Przy Szkołach Municypalnych powstanie kolejne lodowisko w Tychach. Będzie tam trenować młodzież. Inwestycja ma kosztować około 15 mln zł, ale ta kwota może się jeszcze zmienić. Plany miasta przedstawił dzisiaj prezydent Tychów, Andrzej Dziuba w trakcie inauguracji Śląskiego Domu Hokeja na Stadionie Zimowym.

„Dość długo szukaliśmy lokalizacji, ostatecznie wybór padł na działkę z tyłu Szkół Municypalnych” – powiedział w rozmowie z Tychy24.net, Andrzej Dziuba prezydent Tychów. Tam znajduje się działka o wielkości 3,2 tys. mkw, jak zapowiedział prezydent miasta na lodowisko potrzeba około 2,2 tys. mkw.

Miasto analizuje sytuacje w tym rejonie, ponieważ obok lodowiska jest planowany wybieg dla psów, o którym wcześniej pisaliśmy.

Reklama
Tył Mediateki / Szkół Municypalnych w Tychach / fot. Tychy24.net

Potrzebna baza dla hokeistów

„Musimy rozstrzygnąć sprawy zaadoptowania gotowego projektu, jest taki program „Lodowisko w każdej gminie” i chcemy z tego skorzystać” – powiedział Andrzej Dziuba. „Jak nie będzie bazy to nic nie zrobimy, nawet takie piękne umowy (Śląski Dom Hokeja – red.). niewiele pomogą jeśli młodzież nie będzie miała gdzie trenować. U nas od 6.00 rano do 2.00 w nocy lodowisko jest zajęte” – dodał.

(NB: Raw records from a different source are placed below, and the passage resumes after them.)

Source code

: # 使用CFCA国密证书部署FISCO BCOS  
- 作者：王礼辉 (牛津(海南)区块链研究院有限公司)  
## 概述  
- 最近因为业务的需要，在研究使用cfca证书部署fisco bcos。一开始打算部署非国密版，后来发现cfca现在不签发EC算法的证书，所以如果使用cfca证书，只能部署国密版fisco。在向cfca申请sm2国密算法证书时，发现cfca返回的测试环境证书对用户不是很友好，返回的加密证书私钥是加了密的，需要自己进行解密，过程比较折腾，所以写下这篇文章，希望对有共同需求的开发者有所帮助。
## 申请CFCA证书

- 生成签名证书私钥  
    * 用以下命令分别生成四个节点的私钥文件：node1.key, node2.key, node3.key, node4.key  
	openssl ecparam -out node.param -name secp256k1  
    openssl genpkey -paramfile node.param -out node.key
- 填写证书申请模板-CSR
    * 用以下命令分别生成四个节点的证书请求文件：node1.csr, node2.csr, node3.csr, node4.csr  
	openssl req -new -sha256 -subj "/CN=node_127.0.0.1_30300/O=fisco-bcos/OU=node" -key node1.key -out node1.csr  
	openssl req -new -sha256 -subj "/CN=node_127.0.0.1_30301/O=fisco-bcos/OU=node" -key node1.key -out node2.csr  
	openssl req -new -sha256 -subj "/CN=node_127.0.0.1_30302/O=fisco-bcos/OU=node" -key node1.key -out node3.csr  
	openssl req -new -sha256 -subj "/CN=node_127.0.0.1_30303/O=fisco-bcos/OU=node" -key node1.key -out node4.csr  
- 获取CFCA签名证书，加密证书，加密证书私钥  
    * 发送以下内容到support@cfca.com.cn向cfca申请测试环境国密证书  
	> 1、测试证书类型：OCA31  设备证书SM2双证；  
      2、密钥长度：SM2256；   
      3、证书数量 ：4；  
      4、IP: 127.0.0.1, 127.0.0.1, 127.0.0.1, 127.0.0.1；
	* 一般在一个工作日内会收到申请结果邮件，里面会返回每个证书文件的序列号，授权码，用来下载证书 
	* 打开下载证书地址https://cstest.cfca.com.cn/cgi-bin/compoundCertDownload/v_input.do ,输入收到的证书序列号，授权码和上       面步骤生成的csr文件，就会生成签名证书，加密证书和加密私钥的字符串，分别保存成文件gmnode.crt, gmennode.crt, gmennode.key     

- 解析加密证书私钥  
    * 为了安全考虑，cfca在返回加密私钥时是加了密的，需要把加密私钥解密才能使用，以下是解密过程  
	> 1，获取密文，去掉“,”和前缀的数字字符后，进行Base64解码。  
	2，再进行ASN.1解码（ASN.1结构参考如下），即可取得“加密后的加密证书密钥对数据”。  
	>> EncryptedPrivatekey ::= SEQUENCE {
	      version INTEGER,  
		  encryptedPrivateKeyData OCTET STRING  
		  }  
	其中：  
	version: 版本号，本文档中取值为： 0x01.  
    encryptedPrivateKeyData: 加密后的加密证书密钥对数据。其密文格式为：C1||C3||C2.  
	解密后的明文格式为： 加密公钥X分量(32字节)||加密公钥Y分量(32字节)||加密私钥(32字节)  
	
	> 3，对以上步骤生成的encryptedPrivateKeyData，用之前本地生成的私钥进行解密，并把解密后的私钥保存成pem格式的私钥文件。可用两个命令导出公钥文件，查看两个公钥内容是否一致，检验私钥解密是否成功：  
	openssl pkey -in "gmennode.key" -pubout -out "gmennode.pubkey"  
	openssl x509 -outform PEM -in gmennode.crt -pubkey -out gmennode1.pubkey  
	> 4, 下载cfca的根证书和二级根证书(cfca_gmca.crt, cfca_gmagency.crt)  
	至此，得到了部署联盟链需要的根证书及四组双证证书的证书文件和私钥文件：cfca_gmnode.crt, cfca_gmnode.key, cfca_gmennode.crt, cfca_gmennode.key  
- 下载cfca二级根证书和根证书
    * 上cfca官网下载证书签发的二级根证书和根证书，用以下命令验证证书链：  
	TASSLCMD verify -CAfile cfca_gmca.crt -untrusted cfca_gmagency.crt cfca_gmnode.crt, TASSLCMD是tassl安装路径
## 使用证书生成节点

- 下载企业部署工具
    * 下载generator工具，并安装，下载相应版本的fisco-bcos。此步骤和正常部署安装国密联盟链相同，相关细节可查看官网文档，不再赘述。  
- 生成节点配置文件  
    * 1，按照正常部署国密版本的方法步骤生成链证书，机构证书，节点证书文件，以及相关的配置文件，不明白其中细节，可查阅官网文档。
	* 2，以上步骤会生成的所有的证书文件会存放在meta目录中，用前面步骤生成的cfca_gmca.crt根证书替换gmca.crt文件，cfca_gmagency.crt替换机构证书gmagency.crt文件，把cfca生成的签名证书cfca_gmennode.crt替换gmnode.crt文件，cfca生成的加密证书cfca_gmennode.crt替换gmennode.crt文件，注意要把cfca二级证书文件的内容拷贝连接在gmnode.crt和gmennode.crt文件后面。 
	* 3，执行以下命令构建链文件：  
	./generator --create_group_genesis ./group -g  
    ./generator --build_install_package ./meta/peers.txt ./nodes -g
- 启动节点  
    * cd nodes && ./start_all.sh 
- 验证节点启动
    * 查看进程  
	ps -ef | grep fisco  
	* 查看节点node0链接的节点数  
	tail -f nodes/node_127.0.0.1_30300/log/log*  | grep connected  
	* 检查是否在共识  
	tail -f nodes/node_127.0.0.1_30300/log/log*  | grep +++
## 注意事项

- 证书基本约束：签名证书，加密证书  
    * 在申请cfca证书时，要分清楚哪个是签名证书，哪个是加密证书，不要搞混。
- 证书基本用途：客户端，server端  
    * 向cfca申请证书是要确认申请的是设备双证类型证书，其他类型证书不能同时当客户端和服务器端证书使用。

Miasto będzie analizować wszystkie dostępne możliwości pozyskania środków na tę inwestycję. Możliwe jest też wsparcie z środków rządowych. Na razie jednak za wcześnie, aby o tym mówić.

Marszałek Jakub Chełstowski i prezes PZHL Mirosław Minkina podpisujący list intencyjny, w obecności prezydenta Tychów Andrzeja Dziuby / fot. InfoKatowice.pl

Nowe lodowisko ma być wyposażone w zaplecze w postaci szatni. Sam projekt lodowiska ma być „prosty” – chłodzenie to już zupełnie inna sprawa.

„Innowacyjne chłodzenie ma być zastosowane, może za wcześnie o tym mówić, ale już się przymierzamy, żeby zaangażować w to Regionalne Centrum Gospodarki Wodno-Ściekowej, bo mówiąc ogólnie chodzi o to, że tam medium chłodzącym ma być dwutlenek węgla, z którym tak naprawdę nie wiemy co zrobić” – wyjaśnił prezydent Tychów

Tyska oczyszczalnia ścieków produkuje sporo dwutlenku węgla i miasto chce skorzystać z tego. Stworzyć swoisty obieg gospodarki zamkniętej. „Nic się nie marnuje, a to co szkodliwe wykorzystujemy” – dodaje Andrzej Dziuba.

Inwestycja ma zostać zrealizowana za około 3 lata.